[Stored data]
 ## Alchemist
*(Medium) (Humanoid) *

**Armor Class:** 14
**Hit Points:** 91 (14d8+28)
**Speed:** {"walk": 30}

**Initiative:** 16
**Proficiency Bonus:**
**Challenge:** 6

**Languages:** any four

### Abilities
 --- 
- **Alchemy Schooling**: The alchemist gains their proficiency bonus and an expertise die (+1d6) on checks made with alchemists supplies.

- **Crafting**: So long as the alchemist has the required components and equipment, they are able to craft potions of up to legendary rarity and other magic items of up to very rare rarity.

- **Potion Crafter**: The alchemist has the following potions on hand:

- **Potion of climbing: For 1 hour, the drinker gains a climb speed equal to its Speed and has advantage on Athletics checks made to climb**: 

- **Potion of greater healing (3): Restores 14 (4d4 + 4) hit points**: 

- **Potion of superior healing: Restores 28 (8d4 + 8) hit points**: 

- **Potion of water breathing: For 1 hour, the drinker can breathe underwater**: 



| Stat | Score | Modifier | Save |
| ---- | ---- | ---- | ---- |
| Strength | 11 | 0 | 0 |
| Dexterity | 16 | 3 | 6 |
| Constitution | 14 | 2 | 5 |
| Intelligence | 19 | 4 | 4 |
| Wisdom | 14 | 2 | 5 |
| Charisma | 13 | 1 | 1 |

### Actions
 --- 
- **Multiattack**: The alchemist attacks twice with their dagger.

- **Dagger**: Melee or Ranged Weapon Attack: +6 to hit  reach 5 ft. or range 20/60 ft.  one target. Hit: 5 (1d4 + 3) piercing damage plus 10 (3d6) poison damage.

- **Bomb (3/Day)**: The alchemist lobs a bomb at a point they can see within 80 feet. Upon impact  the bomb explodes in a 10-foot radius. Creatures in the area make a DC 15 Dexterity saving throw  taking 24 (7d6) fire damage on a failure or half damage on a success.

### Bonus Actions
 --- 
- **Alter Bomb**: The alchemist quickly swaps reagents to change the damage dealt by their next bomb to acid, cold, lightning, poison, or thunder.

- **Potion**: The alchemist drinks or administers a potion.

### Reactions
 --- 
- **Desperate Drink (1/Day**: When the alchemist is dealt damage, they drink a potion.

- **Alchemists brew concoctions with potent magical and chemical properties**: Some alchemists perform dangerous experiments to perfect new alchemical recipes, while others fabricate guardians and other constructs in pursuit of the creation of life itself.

(WHAT YOU ARE ASKED TO DO):
Transcribe the lines above between the line holding "Modifier | Save |" and the line holding "- **Desperate Drink", inclusive, exactly as they stand and with nothing added.

(ANSWER TO THE EXERCISE):
| Stat | Score | Modifier | Save |
| ---- | ---- | ---- | ---- |
| Strength | 11 | 0 | 0 |
| Dexterity | 16 | 3 | 6 |
| Constitution | 14 | 2 | 5 |
| Intelligence | 19 | 4 | 4 |
| Wisdom | 14 | 2 | 5 |
| Charisma | 13 | 1 | 1 |

### Actions
 --- 
- **Multiattack**: The alchemist attacks twice with their dagger.

- **Dagger**: Melee or Ranged Weapon Attack: +6 to hit  reach 5 ft. or range 20/60 ft.  one target. Hit: 5 (1d4 + 3) piercing damage plus 10 (3d6) poison damage.

- **Bomb (3/Day)**: The alchemist lobs a bomb at a point they can see within 80 feet. Upon impact  the bomb explodes in a 10-foot radius. Creatures in the area make a DC 15 Dexterity saving throw  taking 24 (7d6) fire damage on a failure or half damage on a success.

### Bonus Actions
 --- 
- **Alter Bomb**: The alchemist quickly swaps reagents to change the damage dealt by their next bomb to acid, cold, lightning, poison, or thunder.

- **Potion**: The alchemist drinks or administers a potion.

### Reactions
 --- 
- **Desperate Drink (1/Day**: When the alchemist is dealt damage, they drink a potion.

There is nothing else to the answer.